PAX2 is a transcription factor that controls the development of the kidney, organs deriving from the mesonephric (Wolffian) duct, and organs related to the Mullerian duct.20, 21 In contrast to the loss of PAX2 expression in other normal adult tissues, persistent expression of PAX2 in normal endometrial glands suggested that this transcription factor may have an important role in normal endometrial proliferation and self-renewal.20 Monte et al22 reported that the concomitant loss of PAX2 and PTEN expression is common in precancerous lesions (31%) and carcinomas (55%) of the endometrium, indicating that PAX2 is a relatively new biomarker recognizing neoplastic endometrial lesions.

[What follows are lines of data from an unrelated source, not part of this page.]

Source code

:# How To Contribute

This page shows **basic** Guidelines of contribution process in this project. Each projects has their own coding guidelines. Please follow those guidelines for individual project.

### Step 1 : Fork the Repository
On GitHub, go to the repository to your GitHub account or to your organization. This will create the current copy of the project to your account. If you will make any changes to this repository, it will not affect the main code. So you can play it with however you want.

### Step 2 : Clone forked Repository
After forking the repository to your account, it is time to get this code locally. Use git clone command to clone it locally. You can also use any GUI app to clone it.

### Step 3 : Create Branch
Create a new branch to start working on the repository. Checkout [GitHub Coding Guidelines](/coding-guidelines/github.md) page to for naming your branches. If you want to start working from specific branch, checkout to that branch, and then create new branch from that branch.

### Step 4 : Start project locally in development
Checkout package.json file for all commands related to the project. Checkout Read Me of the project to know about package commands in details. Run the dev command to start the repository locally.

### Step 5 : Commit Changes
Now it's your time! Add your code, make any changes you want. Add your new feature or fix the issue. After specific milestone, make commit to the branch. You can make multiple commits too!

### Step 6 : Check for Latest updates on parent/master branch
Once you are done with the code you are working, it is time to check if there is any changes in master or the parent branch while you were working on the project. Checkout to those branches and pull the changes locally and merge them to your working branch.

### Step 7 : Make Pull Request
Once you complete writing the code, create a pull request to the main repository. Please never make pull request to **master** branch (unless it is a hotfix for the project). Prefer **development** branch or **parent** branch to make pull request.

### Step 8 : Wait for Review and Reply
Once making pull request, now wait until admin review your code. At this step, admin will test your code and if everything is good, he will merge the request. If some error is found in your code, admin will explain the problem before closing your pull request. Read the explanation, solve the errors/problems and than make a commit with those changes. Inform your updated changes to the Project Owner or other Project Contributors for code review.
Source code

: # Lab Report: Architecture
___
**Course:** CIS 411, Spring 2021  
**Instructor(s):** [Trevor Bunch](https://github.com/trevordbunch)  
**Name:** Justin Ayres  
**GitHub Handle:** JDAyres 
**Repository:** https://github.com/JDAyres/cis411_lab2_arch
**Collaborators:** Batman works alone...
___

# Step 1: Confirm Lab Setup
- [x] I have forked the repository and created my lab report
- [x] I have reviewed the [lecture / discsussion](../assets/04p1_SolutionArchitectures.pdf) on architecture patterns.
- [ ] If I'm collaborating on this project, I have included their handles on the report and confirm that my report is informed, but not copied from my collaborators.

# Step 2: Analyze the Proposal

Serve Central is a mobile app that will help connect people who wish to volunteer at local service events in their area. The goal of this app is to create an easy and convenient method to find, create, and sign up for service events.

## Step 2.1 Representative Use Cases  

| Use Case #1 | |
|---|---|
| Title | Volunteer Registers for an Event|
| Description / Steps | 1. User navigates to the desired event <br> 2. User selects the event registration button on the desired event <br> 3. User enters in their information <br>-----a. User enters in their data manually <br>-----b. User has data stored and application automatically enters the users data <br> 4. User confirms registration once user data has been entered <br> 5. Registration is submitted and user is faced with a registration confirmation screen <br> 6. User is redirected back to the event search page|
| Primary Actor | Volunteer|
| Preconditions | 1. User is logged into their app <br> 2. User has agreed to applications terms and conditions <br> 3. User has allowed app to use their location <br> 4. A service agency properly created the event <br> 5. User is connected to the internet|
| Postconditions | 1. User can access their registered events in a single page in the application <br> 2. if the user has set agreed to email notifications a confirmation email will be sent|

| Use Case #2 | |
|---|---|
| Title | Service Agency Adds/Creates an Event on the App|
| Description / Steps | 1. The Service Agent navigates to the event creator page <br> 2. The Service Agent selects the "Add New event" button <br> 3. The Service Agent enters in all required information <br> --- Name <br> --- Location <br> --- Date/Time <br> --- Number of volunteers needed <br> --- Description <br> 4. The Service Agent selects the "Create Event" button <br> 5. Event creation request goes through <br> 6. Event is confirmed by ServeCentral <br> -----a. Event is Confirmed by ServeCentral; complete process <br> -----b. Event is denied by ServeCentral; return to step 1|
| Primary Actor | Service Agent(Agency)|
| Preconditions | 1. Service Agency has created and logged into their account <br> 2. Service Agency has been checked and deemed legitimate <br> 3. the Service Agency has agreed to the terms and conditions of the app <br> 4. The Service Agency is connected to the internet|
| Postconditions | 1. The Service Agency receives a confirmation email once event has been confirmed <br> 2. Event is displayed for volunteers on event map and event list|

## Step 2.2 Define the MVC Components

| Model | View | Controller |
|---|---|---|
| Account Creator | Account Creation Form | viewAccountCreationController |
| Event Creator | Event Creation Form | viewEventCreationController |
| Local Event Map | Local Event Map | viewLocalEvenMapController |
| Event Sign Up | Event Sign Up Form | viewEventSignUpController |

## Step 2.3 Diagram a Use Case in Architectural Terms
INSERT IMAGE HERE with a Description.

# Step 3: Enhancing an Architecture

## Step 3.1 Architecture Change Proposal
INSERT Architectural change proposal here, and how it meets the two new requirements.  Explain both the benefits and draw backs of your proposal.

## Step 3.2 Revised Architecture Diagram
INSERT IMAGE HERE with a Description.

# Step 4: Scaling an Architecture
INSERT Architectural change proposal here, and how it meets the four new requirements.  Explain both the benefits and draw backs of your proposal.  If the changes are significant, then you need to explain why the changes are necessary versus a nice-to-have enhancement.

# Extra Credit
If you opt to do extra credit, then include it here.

The guanine nucleotide-binding protein KRAS has a role in the regulation of cell growth and differentiation.23 Mutations in KRAS are early events in tumorigenesis, and commonly occur in tumors showing mucinous differentiation in various organs, including the pancreas (90%), colon (50%), thyroid (50%), and lung (30%).24 Mutated KRAS is more frequent in ovarian mucinous borderline tumors or carcinomas (75%) than in serous carcinomas (20%) or other non-mucinous ovarian tumors (14%).25 These results suggest that KRAS mutations are closely correlated with a mucinous differentiation of neoplastic epithelium. When KRAS mutations are associated with PTEN mutations, neoplastic glands frequently result in endometrioid glandular morphology, as seen in endometrial hyperplasias, endometrial intraepithelial neoplasia lesions, and endometrioid adenocarcinoma.26, 27, 28 In our study, PTEN mutations were not observed in any cases, which may suggest that papillary mucinous metaplasia is not a direct precursor lesion of endometrioid adenocarcinoma. Nevertheless, papillary mucinous metaplasia may have some correlation with endometrioid adenocarcinoma, because one case of papillary mucinous metaplasia was associated endometrioid adenocarcinoma as separate lesion in the same patient and three patients had received tamoxifen treatment following breast cancer surgery. Moreover, progesterone receptors were specifically lost in the intraglandular papillary tufts of papillary mucinous metaplasia samples.

In conclusion, the high incidence of KRAS mutations in papillary mucinous metaplasia, in association with overexpression of P16INK4A and loss of PAX2 and PR expression in intraglandular papillary tufts, suggest that papillary mucinous metaplasia may be a precancerous lesion of a certain subset of mucinous adenocarcinoma of the endometrium. Based on the overlapping histopathologic features between simple and papillary mucinous metaplasias, and the lower frequency of genetic changes in the simple mucinous metaplasia, simple mucinous metaplasia might be a precursor of papillary mucinous metaplasia. However, for the progression of papillary mucinous metaplasia into the overt adenocarcinoma, the senescence barrier associated with the low proliferation indices in these complex glandular structures may need to be overcome by further genetic alterations.